Em contraponto, desenvolve-se a nova humanidade – a “humanidade da alegria” nas palavras do Presidente Gonzalo.O proletariado e os comunistas são movidos por um mito – uma “fé religiosa” na revolução, nas massas; fé assentada numa ciência e na verdade universal do marxismo, mas, ainda assim, uma fé, uma paixão e um ímpeto revolucionários – e, por isso, derrubarão os velhos mitos, “julgaram a obra dos revolucionários do século dezoito”, levantam novos mitos. Mariátegui argumenta: o homem, em tempos como este, precisa de um mito para mover-se, para crer. A burguesia está incrédula, perdeu seus mitos da revolução burguesa, está cética, niilista, só sabe duvidar e não se sai do lugar, moribunda; o proletariado está com seus mitos em plena vitalidade, pulsando, suas massas têm fé e paixão, creem na humanidade, no futuro, na revolução, têm uma certeza. O caráter “religioso” do marxismo para os comunistas e proletários, ou seja, sua fé e certeza absoluta nessa sua grande razão de existir, é onde reside a força dos revolucionários. Estão dispostos a, nas palavras de Mariátegui, “viver perigosamente” para alcançar seus mitos, para travar sua luta final. O homem letrado, diz, frequentemente busca sempre ter certeza de tudo para mover-se, como se fosse possível, e caem na dúvida estéreo, paralisante, e definham no niilismo; o homem não letrado, as massas, têm fé e movem-se e, por isso, frequentemente “alcançam seu caminho” antes daqueles. O homem simples, proletário, “não ambiciona mais do que pode e deve ambicionar todo homem: cumprir bem sua jornada”.


A alma matinal

A emoção de nosso tempo

Duas concepções da vida[1]

A guerra mundial não modificou nem fraturou somente a economia e a política do Ocidente. Ela modificou ou fraturou, também, sua mentalidade e seu espírito. As consequências econômicas, definidas e precisadas por John Maynard Keynes, não são mais evidentes nem mais sensíveis que as consequências espirituais e psicológicas. Os políticos, os estadistas encontrarão, talvez, através de uma série de experimentos, uma fórmula e um método para resolver as primeiras; mas não encontrarão, seguramente, uma teoria e uma prática adequada para anular as segundas. Mais provável me parece que devam acomodar seus programas à pressão da atmosfera espiritual, a cuja influência seu trabalho não pode subtrair. O que diferencia os homens desta época não é tão pouco só a doutrina, mas sobretudo o sentimento. Duas opostas concepções da vida, uma pré-bélica, outra pós-bélica, impedem a inteligência de homens que, aparentemente, servem ao mesmo interesse histórico. Eis aqui o conflito central da crise contemporânea.

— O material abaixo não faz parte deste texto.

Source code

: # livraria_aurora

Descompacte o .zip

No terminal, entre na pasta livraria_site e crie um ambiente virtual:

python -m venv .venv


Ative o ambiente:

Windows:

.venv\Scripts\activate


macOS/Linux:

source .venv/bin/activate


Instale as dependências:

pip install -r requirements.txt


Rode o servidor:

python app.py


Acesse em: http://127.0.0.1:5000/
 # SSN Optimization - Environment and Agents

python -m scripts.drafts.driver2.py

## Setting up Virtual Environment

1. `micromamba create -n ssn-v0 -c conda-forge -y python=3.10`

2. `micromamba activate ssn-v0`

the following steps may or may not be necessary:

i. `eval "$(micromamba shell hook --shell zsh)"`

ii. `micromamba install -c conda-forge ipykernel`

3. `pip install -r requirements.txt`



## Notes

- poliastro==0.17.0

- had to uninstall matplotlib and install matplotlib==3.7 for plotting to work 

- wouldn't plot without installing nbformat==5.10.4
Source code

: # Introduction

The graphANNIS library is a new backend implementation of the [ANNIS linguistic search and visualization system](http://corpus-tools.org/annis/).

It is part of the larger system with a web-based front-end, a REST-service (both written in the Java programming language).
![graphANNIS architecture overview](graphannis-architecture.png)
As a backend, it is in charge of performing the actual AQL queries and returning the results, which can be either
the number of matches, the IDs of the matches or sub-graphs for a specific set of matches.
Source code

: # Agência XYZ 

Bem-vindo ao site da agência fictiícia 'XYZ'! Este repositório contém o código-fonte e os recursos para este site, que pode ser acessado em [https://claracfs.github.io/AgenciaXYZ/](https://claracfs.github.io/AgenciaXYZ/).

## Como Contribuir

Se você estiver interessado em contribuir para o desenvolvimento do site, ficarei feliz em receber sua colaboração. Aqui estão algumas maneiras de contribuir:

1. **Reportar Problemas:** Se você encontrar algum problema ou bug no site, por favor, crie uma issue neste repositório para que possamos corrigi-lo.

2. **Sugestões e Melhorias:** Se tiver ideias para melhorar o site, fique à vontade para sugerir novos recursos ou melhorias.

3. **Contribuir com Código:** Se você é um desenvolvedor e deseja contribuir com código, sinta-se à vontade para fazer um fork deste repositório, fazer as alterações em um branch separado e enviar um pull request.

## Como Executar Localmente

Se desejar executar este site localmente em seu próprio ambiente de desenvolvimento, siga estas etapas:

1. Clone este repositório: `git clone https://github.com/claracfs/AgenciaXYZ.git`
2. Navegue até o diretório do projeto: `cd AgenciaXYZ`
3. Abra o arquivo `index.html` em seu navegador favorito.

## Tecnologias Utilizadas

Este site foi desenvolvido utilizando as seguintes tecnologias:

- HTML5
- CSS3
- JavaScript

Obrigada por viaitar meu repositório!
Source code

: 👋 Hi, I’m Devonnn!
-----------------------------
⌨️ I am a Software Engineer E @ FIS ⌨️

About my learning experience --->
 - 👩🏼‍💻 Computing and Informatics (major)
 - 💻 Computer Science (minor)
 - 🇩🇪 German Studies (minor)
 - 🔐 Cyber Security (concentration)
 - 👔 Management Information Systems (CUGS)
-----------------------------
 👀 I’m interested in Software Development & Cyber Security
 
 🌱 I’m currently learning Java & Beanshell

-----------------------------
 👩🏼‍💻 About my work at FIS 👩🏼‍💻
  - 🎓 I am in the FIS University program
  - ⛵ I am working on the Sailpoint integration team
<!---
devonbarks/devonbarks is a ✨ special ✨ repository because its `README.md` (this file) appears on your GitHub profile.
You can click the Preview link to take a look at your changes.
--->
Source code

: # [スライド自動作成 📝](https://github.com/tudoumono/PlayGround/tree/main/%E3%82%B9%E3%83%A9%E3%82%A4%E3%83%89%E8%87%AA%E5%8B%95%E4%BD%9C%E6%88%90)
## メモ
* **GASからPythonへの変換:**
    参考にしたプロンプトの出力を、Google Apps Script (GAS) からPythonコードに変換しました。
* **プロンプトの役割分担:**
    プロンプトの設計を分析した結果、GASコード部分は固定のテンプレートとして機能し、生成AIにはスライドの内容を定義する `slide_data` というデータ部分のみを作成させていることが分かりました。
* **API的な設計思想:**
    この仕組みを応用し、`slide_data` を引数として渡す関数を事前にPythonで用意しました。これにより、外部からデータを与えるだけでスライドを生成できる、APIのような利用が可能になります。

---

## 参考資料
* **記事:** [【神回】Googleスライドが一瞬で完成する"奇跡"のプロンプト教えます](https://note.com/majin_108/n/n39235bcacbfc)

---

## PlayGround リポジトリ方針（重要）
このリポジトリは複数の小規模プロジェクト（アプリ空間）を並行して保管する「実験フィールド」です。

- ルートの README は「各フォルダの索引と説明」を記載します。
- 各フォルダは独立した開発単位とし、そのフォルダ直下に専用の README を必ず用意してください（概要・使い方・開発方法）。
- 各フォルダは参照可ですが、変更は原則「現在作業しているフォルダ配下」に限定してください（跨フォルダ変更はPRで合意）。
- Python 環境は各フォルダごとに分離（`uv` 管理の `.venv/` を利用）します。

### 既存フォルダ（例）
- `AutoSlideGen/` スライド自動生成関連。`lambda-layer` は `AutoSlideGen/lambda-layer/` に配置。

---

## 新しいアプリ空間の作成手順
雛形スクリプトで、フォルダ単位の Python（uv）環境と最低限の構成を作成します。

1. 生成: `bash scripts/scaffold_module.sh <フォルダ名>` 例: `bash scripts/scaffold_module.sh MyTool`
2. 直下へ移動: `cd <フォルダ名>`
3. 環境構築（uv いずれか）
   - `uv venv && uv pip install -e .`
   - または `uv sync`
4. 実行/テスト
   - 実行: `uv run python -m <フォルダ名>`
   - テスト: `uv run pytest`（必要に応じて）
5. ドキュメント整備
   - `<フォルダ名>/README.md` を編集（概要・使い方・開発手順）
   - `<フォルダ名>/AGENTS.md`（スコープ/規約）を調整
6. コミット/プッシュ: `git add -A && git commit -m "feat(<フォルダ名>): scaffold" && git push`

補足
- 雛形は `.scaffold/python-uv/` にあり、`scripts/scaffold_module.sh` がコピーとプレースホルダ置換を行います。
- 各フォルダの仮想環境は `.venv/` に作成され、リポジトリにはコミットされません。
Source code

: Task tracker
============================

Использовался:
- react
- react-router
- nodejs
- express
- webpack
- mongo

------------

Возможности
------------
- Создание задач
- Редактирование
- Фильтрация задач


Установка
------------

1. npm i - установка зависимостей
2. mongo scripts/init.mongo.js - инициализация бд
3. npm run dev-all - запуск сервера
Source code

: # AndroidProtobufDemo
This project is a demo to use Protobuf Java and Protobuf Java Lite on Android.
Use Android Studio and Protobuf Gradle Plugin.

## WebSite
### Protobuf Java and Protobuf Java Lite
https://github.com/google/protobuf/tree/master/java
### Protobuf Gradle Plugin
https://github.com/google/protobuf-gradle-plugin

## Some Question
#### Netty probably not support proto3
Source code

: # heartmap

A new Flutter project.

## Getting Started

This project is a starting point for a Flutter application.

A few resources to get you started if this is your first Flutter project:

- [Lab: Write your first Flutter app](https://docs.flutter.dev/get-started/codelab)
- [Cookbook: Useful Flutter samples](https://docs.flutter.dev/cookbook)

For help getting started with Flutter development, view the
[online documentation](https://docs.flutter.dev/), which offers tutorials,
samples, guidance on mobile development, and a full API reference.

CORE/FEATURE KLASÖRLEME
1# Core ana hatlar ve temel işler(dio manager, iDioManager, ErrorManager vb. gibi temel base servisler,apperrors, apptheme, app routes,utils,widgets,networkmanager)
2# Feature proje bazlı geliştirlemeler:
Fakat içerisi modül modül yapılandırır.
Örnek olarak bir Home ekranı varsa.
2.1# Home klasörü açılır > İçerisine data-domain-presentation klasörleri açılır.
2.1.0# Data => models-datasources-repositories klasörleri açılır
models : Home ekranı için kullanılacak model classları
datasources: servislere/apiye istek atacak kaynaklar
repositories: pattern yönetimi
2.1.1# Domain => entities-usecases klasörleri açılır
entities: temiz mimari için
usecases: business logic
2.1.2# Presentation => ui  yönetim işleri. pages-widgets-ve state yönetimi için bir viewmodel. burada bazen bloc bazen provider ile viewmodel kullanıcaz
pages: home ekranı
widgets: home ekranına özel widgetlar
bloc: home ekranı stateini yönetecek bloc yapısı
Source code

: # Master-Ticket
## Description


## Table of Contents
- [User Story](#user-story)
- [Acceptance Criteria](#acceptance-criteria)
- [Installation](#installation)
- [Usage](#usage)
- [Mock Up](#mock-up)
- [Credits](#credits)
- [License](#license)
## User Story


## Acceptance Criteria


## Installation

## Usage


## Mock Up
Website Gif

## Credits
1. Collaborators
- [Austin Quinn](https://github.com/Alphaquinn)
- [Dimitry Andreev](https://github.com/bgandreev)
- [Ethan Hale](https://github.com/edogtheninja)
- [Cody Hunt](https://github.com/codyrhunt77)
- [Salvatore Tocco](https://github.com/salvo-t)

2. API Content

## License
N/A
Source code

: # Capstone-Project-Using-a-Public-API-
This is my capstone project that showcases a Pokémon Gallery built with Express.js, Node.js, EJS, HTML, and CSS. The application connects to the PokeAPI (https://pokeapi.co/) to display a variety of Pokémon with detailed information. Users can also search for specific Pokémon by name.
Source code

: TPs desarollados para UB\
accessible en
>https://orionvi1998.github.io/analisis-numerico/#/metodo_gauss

A filosofia evolucionista, historicista, racionalista unia nos tempos pré-bélicos, por cima das fronteiras políticas e sociais, as duas classes antagônicas. O bem-estar material, a potência física das cidades havia engendrado um respeito supersticioso pela ideia do progresso. A humanidade parecia ter encontrado uma via definitiva. Conservadores e revolucionários aceitavam praticamente as consequências da tese evolucionista. Uns e outros coincidiam na mesma adesão à ideia do progresso e na mesma aversão à violência.

Não faltavam homens a quem essa chata e cômoda filosofia não conseguia seduzir ou captar. Jorge Sorel, um dos escritores mais agudos da França pré-bélica, denunciava, por exemplo, as ilusões do progresso. Don Miguel de Unamuno predicava quixotismo. Mas a maioria dos europeus perdeu então o gosto das aventuras e dos mitos heroicos. A democracia conseguia o favor das massas socialistas e sindicais, satisfeitas de suas fáceis conquistas graduais, orgulhosas de suas cooperativas, de sua organização, de suas “casas do povo” e de sua burocracia. Os capitães e os oradores da luta de classes gozavam de uma popularidade sem riscos, que adormecia em suas almas toda veleidade revolucionária. A burguesia deixava-se conduzir por líderes inteligentes e progressistas que, persuadidos da estolidez e da imprudência de uma política de perseguição das ideias e dos homens do proletariado, preferiam uma política dirigida a domesticá-los e ablandá0los com sagazes transações.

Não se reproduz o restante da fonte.